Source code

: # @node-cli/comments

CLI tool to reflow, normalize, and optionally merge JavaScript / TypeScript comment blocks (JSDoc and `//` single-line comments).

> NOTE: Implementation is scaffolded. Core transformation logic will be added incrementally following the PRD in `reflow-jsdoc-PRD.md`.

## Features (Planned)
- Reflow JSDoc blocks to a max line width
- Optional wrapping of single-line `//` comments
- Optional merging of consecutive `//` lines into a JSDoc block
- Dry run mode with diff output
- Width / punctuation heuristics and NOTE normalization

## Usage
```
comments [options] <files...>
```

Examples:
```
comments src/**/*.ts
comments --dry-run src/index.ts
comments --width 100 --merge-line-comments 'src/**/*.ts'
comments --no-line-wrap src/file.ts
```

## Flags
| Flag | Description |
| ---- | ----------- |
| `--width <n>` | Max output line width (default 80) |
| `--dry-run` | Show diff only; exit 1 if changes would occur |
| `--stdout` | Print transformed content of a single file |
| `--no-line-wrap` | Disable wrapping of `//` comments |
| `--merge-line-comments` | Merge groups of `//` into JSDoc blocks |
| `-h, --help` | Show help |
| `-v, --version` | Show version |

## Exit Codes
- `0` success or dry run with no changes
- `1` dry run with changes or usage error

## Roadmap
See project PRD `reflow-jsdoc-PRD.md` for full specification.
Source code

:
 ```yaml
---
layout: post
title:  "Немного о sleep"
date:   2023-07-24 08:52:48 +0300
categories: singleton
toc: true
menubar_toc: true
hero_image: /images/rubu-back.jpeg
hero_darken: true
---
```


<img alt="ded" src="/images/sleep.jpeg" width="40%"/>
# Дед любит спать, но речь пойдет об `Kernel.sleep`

Task goal |
An answer is complete only when it holds every line above containing the string "comments".

Response area |
: # @node-cli/comments
CLI tool to reflow, normalize, and optionally merge JavaScript / TypeScript comment blocks (JSDoc and `//` single-line comments).
- Optional wrapping of single-line `//` comments
comments [options] <files...>
comments src/**/*.ts
comments --dry-run src/index.ts
comments --width 100 --merge-line-comments 'src/**/*.ts'
comments --no-line-wrap src/file.ts
| `--no-line-wrap` | Disable wrapping of `//` comments |
| `--merge-line-comments` | Merge groups of `//` into JSDoc blocks |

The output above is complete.